Празднование нового года с Бродским в Риме
Так случилось, что в конце декабря 1975 года у Сильваны пустовала квартира, и она отдала мне ключ, чтобы мы смогли отпраздновать там Новый год. На этой вечеринке, кроме Нэнси, была еще Клавдия Яковлевна Славинская, которая приготовила нам котлеты, Нина и Никита Ставиские. Они долгое время жили в Лондоне — Нина работала на ВВС, потом они попали в США, работали в школе языков, потом перебрались в Лондон. Никита умер в 2007 году, а Нина уехала в Израиль.
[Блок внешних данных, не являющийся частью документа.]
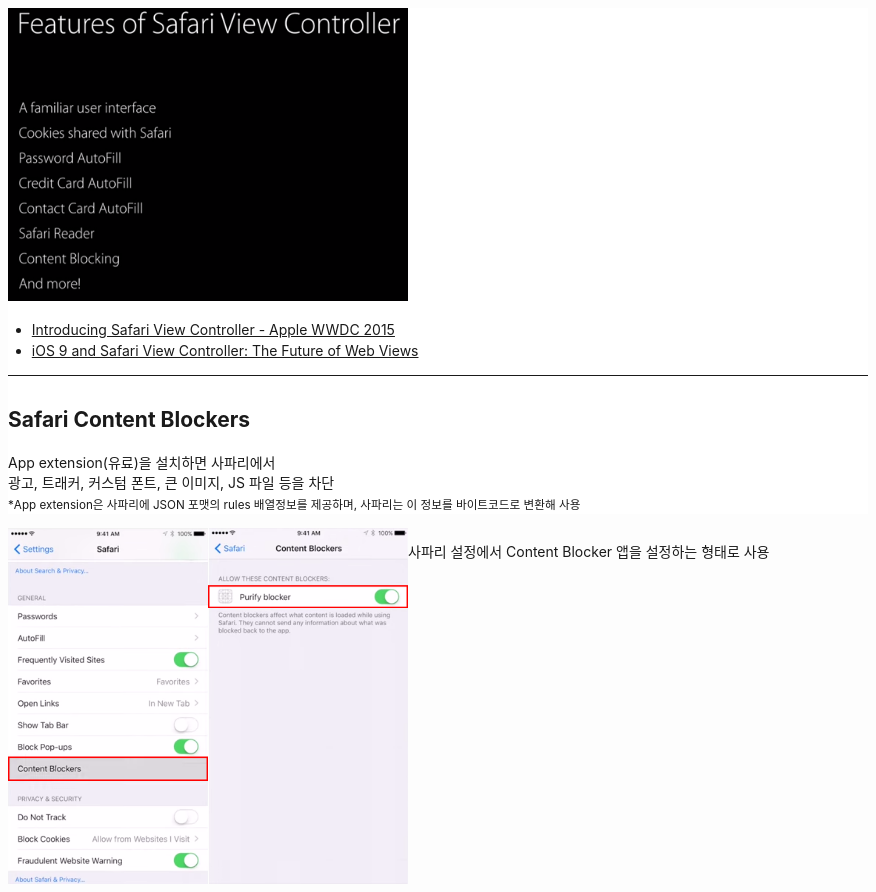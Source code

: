 <img src="img/08.png" width=400 class="fragment grow">

- [Introducing Safari View Controller - Apple WWDC 2015](https://www.youtube.com/watch?v=lY2_QwZPZZM)
- [iOS 9 and Safari View Controller: The Future of Web Views](http://www.macstories.net/stories/ios-9-and-safari-view-controller-the-future-of-web-views/)

----------

## Safari Content Blockers
App extension(유료)을 설치하면 사파리에서<br>
광고, 트래커, 커스텀 폰트, 큰 이미지, JS 파일 등을 차단<br>
<small>*App extension은 사파리에 JSON 포맷의 rules 배열정보를 제공하며, 사파리는 이 정보를 바이트코드로 변환해 사용</small>

<img src="img/09.png" style="width:400px;float:left" class="fragment grow">
<p style="float:left">사파리 설정에서 Content Blocker 앱을 설정하는 형태로 사용</p>
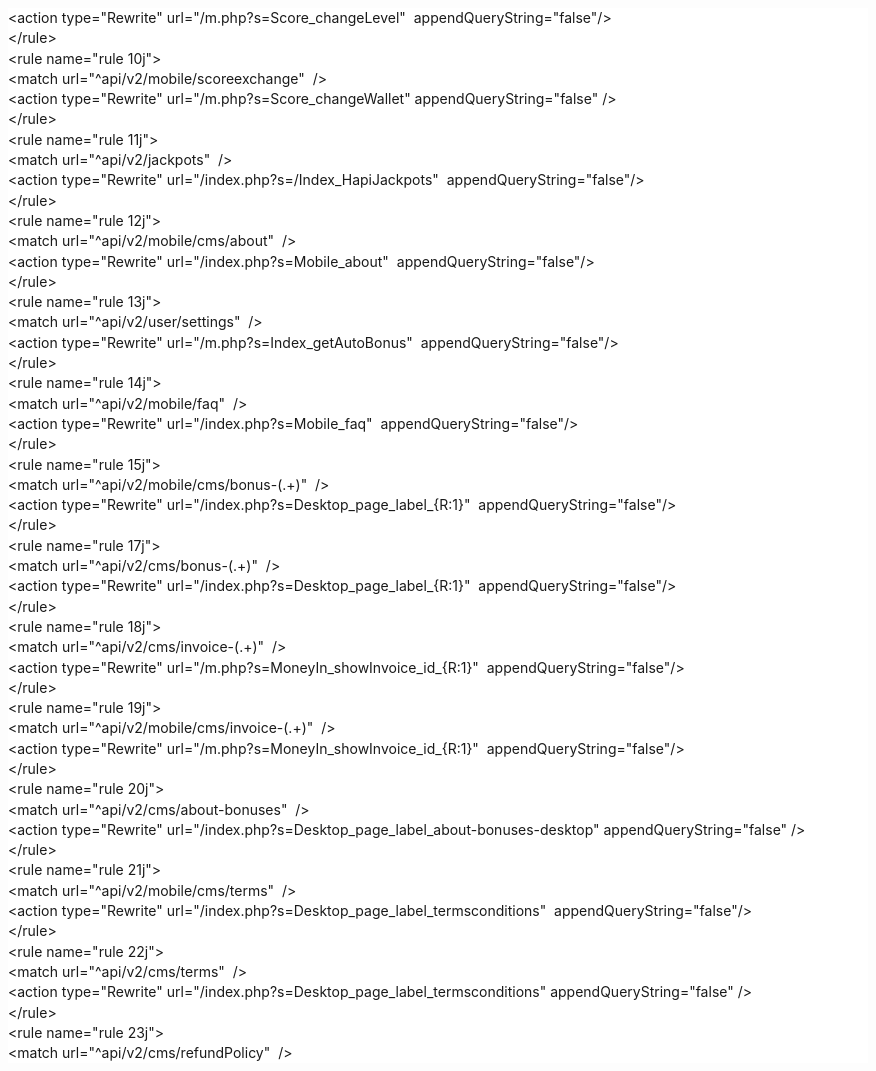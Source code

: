 &lt;action type="Rewrite" url="/m.php?s=Score_changeLevel" &nbsp;appendQueryString="false"/&gt;<br />
&lt;/rule&gt;<br />
&lt;rule name="rule 10j"&gt;<br />
&lt;match url="^api/v2/mobile/scoreexchange" &nbsp;/&gt;<br />
&lt;action type="Rewrite" url="/m.php?s=Score_changeWallet" appendQueryString="false" /&gt;<br />
&lt;/rule&gt;<br />
&lt;rule name="rule 11j"&gt;<br />
&lt;match url="^api/v2/jackpots" &nbsp;/&gt;<br />
&lt;action type="Rewrite" url="/index.php?s=/Index_HapiJackpots" &nbsp;appendQueryString="false"/&gt;<br />
&lt;/rule&gt;<br />
&lt;rule name="rule 12j"&gt;<br />
&lt;match url="^api/v2/mobile/cms/about" &nbsp;/&gt;<br />
&lt;action type="Rewrite" url="/index.php?s=Mobile_about" &nbsp;appendQueryString="false"/&gt;<br />
&lt;/rule&gt;<br />
&lt;rule name="rule 13j"&gt;<br />
&lt;match url="^api/v2/user/settings" &nbsp;/&gt;<br />
&lt;action type="Rewrite" url="/m.php?s=Index_getAutoBonus" &nbsp;appendQueryString="false"/&gt;<br />
&lt;/rule&gt;<br />
&lt;rule name="rule 14j"&gt;<br />
&lt;match url="^api/v2/mobile/faq" &nbsp;/&gt;<br />
&lt;action type="Rewrite" url="/index.php?s=Mobile_faq" &nbsp;appendQueryString="false"/&gt;<br />
&lt;/rule&gt;<br />
&lt;rule name="rule 15j"&gt;<br />
&lt;match url="^api/v2/mobile/cms/bonus-(.+)" &nbsp;/&gt;<br />
&lt;action type="Rewrite" url="/index.php?s=Desktop_page_label_{R:1}" &nbsp;appendQueryString="false"/&gt;<br />
&lt;/rule&gt;<br />
&lt;rule name="rule 17j"&gt;<br />
&lt;match url="^api/v2/cms/bonus-(.+)" &nbsp;/&gt;<br />
&lt;action type="Rewrite" url="/index.php?s=Desktop_page_label_{R:1}" &nbsp;appendQueryString="false"/&gt;<br />
&lt;/rule&gt;<br />
&lt;rule name="rule 18j"&gt;<br />
&lt;match url="^api/v2/cms/invoice-(.+)" &nbsp;/&gt;<br />
&lt;action type="Rewrite" url="/m.php?s=MoneyIn_showInvoice_id_{R:1}" &nbsp;appendQueryString="false"/&gt;<br />
&lt;/rule&gt;<br />
&lt;rule name="rule 19j"&gt;<br />
&lt;match url="^api/v2/mobile/cms/invoice-(.+)" &nbsp;/&gt;<br />
&lt;action type="Rewrite" url="/m.php?s=MoneyIn_showInvoice_id_{R:1}" &nbsp;appendQueryString="false"/&gt;<br />
&lt;/rule&gt;<br />
&lt;rule name="rule 20j"&gt;<br />
&lt;match url="^api/v2/cms/about-bonuses" &nbsp;/&gt;<br />
&lt;action type="Rewrite" url="/index.php?s=Desktop_page_label_about-bonuses-desktop" appendQueryString="false" /&gt;<br />
&lt;/rule&gt;<br />
&lt;rule name="rule 21j"&gt;<br />
&lt;match url="^api/v2/mobile/cms/terms" &nbsp;/&gt;<br />
&lt;action type="Rewrite" url="/index.php?s=Desktop_page_label_termsconditions" &nbsp;appendQueryString="false"/&gt;<br />
&lt;/rule&gt;<br />
&lt;rule name="rule 22j"&gt;<br />
&lt;match url="^api/v2/cms/terms" &nbsp;/&gt;<br />
&lt;action type="Rewrite" url="/index.php?s=Desktop_page_label_termsconditions" appendQueryString="false" /&gt;<br />
&lt;/rule&gt;<br />
&lt;rule name="rule 23j"&gt;<br />
&lt;match url="^api/v2/cms/refundPolicy" &nbsp;/&gt;<br />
— Они знали Иосифа и раньше?
— Это был его круг общения. У меня есть в расширенном виде отрывок, который я привел из письма Людмиле Штерн. Это из письма Мише Мейлаху: «При первой же встрече с Иосифом я ущипнул его вопросом о тебе: „Что же ты, гад, лажаешь Мейлаха по своим салонам? Ты же знаешь, что он светский человек, и это может ему навредить?..“ и т.д., на что он ажно закручинился, запрокинул головушку и молвить изволил: „Да *** [чего. — Прим. ред.] ты мне: Мейлах, Мейлах! Что он, стеклянный, что ли? Что о ком хочу, то о том и говорю, и пошли вы все...“. И я подумал: действительно, Пьяцца дель Пополо, солнышко зимнее пригревает, красотища кругом и такая встреча, *** [чего. — Прим. ред.] там разбираться, действительно. Короче, надо немедленно поддать, что мы и сделали, и пошли по Малому Кругу, то есть не отходя далеко от Тибра. У каждого из нас в Риме есть „свои места“, и соответствующие поливы и пластинки. Вообще, в Риме с Иосифом было интересно, он там всегда был расслаблен и доволен. Написал чудный свой „Торс“, читал, гнусавя, под пиниями Виллы Боргезе, — большой кайф... В Новый год мы с ним и Никитой Стависким пели польские песни. Это оказалось единственное общее хобби троих, в общем-то, чужих людей. Перекидывались мелкими сплетнями и налегали на бренди. Тетка моя приготовила аидише котлеты с луком. Нэнси быстро вырубилась и уснула прямо на ковре, и от ее босых ступней шел пар почему-то. Еще были Нина и Анна. На квартире Сизи [де Видович], среди ковриков и советских и маоистских плакатов». Никита Ставиский учился на историческом факультете и специализировался по Польше, Бродский всегда любил Польшу с моей подачи, а я известный полонофил.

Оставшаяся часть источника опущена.